### TASK TO CARRY OUT
Give a verbatim quotation of every record.

Extracted data entries:
━━━━━━━━━━━━━━━━━━━━━━━━━━━━━━
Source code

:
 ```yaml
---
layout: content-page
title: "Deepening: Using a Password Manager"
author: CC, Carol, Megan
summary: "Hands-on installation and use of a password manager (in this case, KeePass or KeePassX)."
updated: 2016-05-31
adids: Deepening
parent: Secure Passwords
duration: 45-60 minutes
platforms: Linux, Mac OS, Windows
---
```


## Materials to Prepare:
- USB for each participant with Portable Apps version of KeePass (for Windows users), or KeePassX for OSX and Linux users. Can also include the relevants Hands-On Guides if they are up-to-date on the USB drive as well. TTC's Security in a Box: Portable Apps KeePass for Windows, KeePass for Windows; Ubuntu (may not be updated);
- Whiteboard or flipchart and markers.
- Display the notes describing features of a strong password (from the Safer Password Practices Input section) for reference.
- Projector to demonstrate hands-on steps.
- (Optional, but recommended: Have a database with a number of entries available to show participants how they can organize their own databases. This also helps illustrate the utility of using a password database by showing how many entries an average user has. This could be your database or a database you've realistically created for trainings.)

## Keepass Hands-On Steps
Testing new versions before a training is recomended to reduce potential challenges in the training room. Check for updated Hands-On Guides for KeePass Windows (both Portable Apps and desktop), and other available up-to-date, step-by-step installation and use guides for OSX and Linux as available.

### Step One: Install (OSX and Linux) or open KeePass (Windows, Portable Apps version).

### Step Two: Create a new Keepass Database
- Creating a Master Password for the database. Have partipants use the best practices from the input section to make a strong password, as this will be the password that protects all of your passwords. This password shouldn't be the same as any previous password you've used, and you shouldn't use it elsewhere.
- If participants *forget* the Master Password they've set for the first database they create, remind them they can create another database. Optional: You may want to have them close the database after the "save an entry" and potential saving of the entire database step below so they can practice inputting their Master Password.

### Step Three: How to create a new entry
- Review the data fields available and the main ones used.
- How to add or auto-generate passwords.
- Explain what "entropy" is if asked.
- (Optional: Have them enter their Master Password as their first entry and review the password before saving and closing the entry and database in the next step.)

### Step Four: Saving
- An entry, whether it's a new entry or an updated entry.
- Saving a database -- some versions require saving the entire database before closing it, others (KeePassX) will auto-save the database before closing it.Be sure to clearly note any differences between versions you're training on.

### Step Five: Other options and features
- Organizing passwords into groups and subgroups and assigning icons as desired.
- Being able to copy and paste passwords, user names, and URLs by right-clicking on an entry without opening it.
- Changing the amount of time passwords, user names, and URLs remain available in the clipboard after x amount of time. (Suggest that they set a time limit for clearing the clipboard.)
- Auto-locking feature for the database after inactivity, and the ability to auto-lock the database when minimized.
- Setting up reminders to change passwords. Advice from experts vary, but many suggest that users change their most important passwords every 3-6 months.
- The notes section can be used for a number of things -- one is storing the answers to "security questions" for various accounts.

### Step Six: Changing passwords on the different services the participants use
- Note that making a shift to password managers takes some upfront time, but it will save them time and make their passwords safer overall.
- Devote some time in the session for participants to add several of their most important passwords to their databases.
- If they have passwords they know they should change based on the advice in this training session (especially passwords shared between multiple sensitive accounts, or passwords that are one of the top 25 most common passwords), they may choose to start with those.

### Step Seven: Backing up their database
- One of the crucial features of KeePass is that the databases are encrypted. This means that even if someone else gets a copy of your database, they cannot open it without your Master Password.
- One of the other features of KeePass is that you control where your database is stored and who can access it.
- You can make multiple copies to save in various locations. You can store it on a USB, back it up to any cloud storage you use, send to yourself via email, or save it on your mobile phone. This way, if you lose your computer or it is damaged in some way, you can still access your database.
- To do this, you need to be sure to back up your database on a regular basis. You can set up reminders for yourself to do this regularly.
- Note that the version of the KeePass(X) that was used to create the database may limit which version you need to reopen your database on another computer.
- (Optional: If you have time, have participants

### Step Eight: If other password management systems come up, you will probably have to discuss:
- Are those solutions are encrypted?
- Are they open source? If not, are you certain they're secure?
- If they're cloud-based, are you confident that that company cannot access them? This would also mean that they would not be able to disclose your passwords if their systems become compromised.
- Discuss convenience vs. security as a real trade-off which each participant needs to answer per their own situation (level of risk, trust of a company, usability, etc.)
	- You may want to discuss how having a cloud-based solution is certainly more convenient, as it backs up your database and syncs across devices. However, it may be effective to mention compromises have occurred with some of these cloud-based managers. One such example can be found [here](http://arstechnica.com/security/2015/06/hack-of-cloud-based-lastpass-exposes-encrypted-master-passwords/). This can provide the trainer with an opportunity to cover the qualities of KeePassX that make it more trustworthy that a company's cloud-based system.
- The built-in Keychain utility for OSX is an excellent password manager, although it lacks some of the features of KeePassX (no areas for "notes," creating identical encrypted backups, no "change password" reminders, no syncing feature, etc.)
━━━━━━━━━━━━━━━━━━━━━━━━━━━━━━
### TASK RESPONSE
Source code

:
 ```yaml
---
layout: content-page
title: "Deepening: Using a Password Manager"
author: CC, Carol, Megan
summary: "Hands-on installation and use of a password manager (in this case, KeePass or KeePassX)."
updated: 2016-05-31
adids: Deepening
parent: Secure Passwords
duration: 45-60 minutes
platforms: Linux, Mac OS, Windows
---
```


## Materials to Prepare:
- USB for each participant with Portable Apps version of KeePass (for Windows users), or KeePassX for OSX and Linux users. Can also include the relevants Hands-On Guides if they are up-to-date on the USB drive as well. TTC's Security in a Box: Portable Apps KeePass for Windows, KeePass for Windows; Ubuntu (may not be updated);
- Whiteboard or flipchart and markers.
- Display the notes describing features of a strong password (from the Safer Password Practices Input section) for reference.
- Projector to demonstrate hands-on steps.
- (Optional, but recommended: Have a database with a number of entries available to show participants how they can organize their own databases. This also helps illustrate the utility of using a password database by showing how many entries an average user has. This could be your database or a database you've realistically created for trainings.)

## Keepass Hands-On Steps
Testing new versions before a training is recomended to reduce potential challenges in the training room. Check for updated Hands-On Guides for KeePass Windows (both Portable Apps and desktop), and other available up-to-date, step-by-step installation and use guides for OSX and Linux as available.

### Step One: Install (OSX and Linux) or open KeePass (Windows, Portable Apps version).

### Step Two: Create a new Keepass Database
- Creating a Master Password for the database. Have partipants use the best practices from the input section to make a strong password, as this will be the password that protects all of your passwords. This password shouldn't be the same as any previous password you've used, and you shouldn't use it elsewhere.
- If participants *forget* the Master Password they've set for the first database they create, remind them they can create another database. Optional: You may want to have them close the database after the "save an entry" and potential saving of the entire database step below so they can practice inputting their Master Password.

### Step Three: How to create a new entry
- Review the data fields available and the main ones used.
- How to add or auto-generate passwords.
- Explain what "entropy" is if asked.
- (Optional: Have them enter their Master Password as their first entry and review the password before saving and closing the entry and database in the next step.)

### Step Four: Saving
- An entry, whether it's a new entry or an updated entry.
- Saving a database -- some versions require saving the entire database before closing it, others (KeePassX) will auto-save the database before closing it.Be sure to clearly note any differences between versions you're training on.

### Step Five: Other options and features
- Organizing passwords into groups and subgroups and assigning icons as desired.
- Being able to copy and paste passwords, user names, and URLs by right-clicking on an entry without opening it.
- Changing the amount of time passwords, user names, and URLs remain available in the clipboard after x amount of time. (Suggest that they set a time limit for clearing the clipboard.)
- Auto-locking feature for the database after inactivity, and the ability to auto-lock the database when minimized.
- Setting up reminders to change passwords. Advice from experts vary, but many suggest that users change their most important passwords every 3-6 months.
- The notes section can be used for a number of things -- one is storing the answers to "security questions" for various accounts.

### Step Six: Changing passwords on the different services the participants use
- Note that making a shift to password managers takes some upfront time, but it will save them time and make their passwords safer overall.
- Devote some time in the session for participants to add several of their most important passwords to their databases.
- If they have passwords they know they should change based on the advice in this training session (especially passwords shared between multiple sensitive accounts, or passwords that are one of the top 25 most common passwords), they may choose to start with those.

### Step Seven: Backing up their database
- One of the crucial features of KeePass is that the databases are encrypted. This means that even if someone else gets a copy of your database, they cannot open it without your Master Password.
- One of the other features of KeePass is that you control where your database is stored and who can access it.
- You can make multiple copies to save in various locations. You can store it on a USB, back it up to any cloud storage you use, send to yourself via email, or save it on your mobile phone. This way, if you lose your computer or it is damaged in some way, you can still access your database.
- To do this, you need to be sure to back up your database on a regular basis. You can set up reminders for yourself to do this regularly.
- Note that the version of the KeePass(X) that was used to create the database may limit which version you need to reopen your database on another computer.
- (Optional: If you have time, have participants

### Step Eight: If other password management systems come up, you will probably have to discuss:
- Are those solutions are encrypted?
- Are they open source? If not, are you certain they're secure?
- If they're cloud-based, are you confident that that company cannot access them? This would also mean that they would not be able to disclose your passwords if their systems become compromised.
- Discuss convenience vs. security as a real trade-off which each participant needs to answer per their own situation (level of risk, trust of a company, usability, etc.)
	- You may want to discuss how having a cloud-based solution is certainly more convenient, as it backs up your database and syncs across devices. However, it may be effective to mention compromises have occurred with some of these cloud-based managers. One such example can be found [here](http://arstechnica.com/security/2015/06/hack-of-cloud-based-lastpass-exposes-encrypted-master-passwords/). This can provide the trainer with an opportunity to cover the qualities of KeePassX that make it more trustworthy that a company's cloud-based system.
- The built-in Keychain utility for OSX is an excellent password manager, although it lacks some of the features of KeePassX (no areas for "notes," creating identical encrypted backups, no "change password" reminders, no syncing feature, etc.)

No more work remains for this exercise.